[DATA]

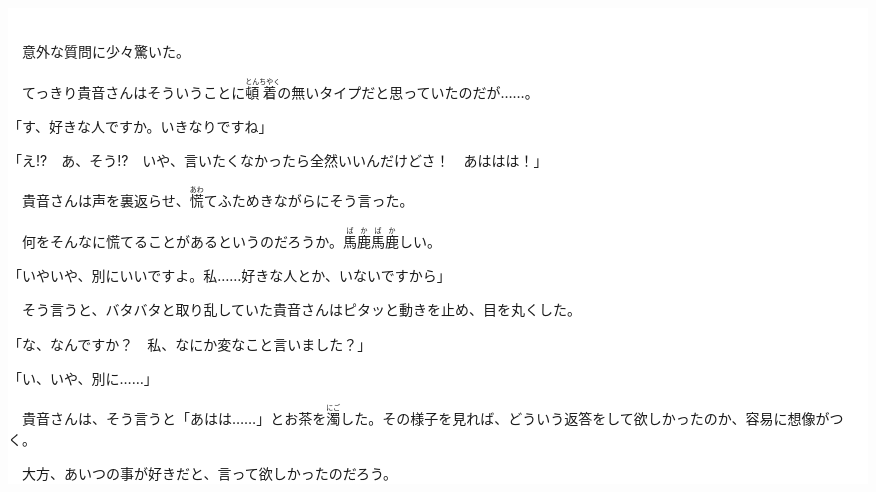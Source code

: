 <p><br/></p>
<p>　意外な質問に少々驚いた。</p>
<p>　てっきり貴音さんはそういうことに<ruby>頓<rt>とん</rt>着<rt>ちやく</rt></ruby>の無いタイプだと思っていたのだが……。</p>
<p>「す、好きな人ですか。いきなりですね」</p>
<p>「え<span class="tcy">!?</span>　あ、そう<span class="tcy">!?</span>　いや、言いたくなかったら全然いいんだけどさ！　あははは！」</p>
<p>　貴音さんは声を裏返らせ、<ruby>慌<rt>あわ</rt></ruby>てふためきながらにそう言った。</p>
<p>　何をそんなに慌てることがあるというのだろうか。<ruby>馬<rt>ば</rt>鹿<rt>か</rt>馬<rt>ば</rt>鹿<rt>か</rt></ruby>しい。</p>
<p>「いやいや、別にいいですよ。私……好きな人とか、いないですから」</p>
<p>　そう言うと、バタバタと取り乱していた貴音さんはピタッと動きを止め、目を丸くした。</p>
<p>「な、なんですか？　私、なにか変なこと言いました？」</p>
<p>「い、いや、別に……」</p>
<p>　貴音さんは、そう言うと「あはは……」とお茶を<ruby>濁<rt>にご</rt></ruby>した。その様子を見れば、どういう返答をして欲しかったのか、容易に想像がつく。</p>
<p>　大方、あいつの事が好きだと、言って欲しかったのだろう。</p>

[/DATA]
[DATA]

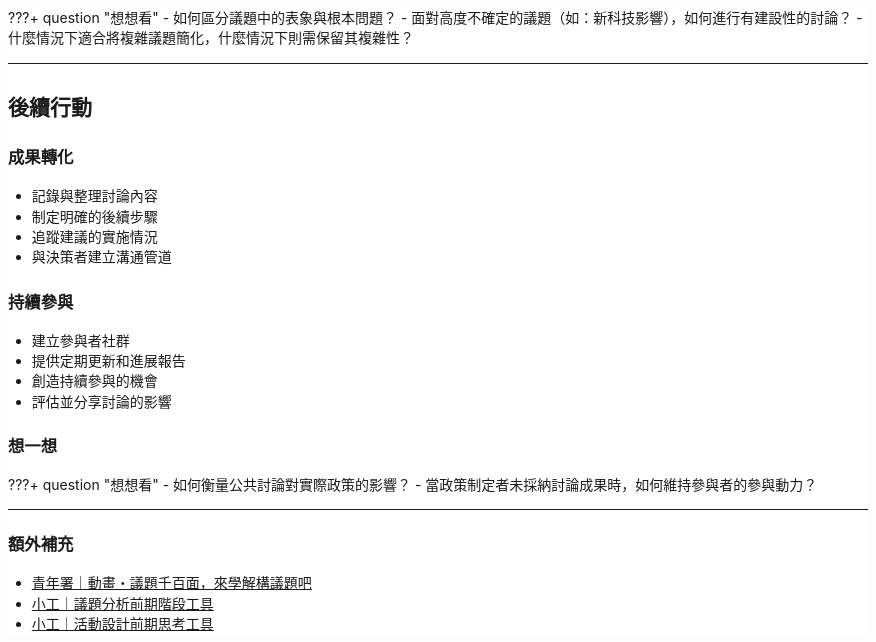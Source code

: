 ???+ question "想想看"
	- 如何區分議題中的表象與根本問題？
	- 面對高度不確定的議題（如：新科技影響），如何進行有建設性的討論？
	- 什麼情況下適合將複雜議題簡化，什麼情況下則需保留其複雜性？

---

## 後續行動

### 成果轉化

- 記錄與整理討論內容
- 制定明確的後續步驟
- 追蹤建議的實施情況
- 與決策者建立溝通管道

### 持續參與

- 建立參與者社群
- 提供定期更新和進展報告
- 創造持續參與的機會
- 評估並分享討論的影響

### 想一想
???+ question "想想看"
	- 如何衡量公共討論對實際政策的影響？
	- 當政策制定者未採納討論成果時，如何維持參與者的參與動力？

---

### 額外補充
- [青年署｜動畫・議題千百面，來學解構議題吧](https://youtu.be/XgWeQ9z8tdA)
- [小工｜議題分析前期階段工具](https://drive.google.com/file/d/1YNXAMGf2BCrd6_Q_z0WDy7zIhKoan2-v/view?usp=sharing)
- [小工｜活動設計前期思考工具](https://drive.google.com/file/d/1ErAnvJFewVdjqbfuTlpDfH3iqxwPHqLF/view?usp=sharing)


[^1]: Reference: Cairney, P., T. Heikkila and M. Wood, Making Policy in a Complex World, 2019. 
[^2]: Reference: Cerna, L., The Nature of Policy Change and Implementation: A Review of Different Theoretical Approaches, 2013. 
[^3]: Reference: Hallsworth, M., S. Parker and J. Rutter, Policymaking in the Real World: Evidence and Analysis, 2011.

[/DATA]
[DATA]

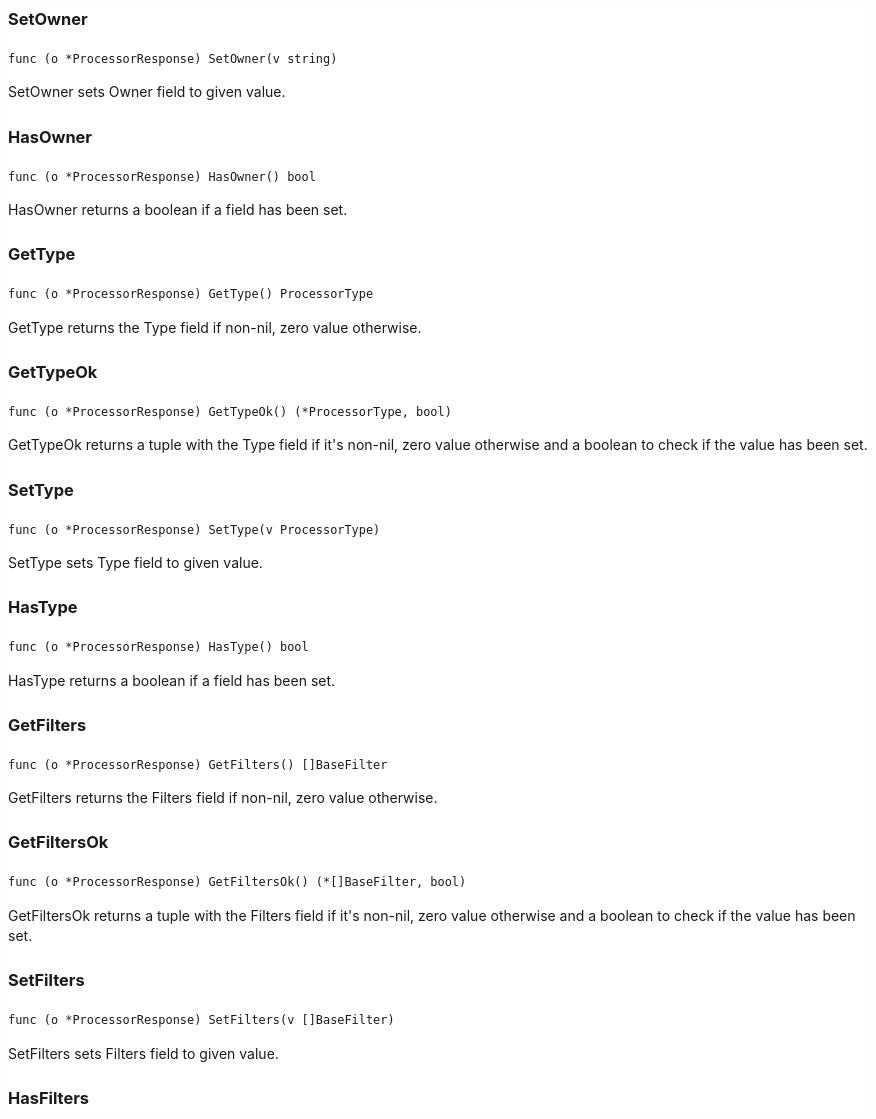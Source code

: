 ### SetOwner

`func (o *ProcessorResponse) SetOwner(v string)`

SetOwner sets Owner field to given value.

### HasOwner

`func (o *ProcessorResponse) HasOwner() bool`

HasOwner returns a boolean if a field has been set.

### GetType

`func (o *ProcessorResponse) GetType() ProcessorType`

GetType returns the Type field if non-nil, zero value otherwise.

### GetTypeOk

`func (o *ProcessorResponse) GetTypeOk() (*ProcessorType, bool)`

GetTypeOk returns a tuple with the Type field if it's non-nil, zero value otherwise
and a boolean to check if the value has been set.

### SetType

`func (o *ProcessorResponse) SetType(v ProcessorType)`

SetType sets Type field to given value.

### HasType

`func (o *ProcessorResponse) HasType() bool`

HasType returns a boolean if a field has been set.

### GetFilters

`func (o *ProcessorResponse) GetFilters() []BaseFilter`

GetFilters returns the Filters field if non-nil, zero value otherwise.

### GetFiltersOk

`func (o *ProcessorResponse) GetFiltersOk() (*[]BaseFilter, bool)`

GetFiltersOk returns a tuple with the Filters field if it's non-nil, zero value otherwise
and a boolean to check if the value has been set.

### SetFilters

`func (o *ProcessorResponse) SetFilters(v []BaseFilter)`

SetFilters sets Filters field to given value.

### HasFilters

[/DATA]

ACTION ITEM — Reproduce the lines of the entries above from the one with "- 如何衡量公共討論對實際政策的影響？" to the one with "[^3]: Reference: Hallsworth, M., S.", both included, exactly and without any other line.

EXERCISE OUTPUT —
	- 如何衡量公共討論對實際政策的影響？
	- 當政策制定者未採納討論成果時，如何維持參與者的參與動力？

---

### 額外補充
- [青年署｜動畫・議題千百面，來學解構議題吧](https://youtu.be/XgWeQ9z8tdA)
- [小工｜議題分析前期階段工具](https://drive.google.com/file/d/1YNXAMGf2BCrd6_Q_z0WDy7zIhKoan2-v/view?usp=sharing)
- [小工｜活動設計前期思考工具](https://drive.google.com/file/d/1ErAnvJFewVdjqbfuTlpDfH3iqxwPHqLF/view?usp=sharing)


[^1]: Reference: Cairney, P., T. Heikkila and M. Wood, Making Policy in a Complex World, 2019. 
[^2]: Reference: Cerna, L., The Nature of Policy Change and Implementation: A Review of Different Theoretical Approaches, 2013. 
[^3]: Reference: Hallsworth, M., S. Parker and J. Rutter, Policymaking in the Real World: Evidence and Analysis, 2011.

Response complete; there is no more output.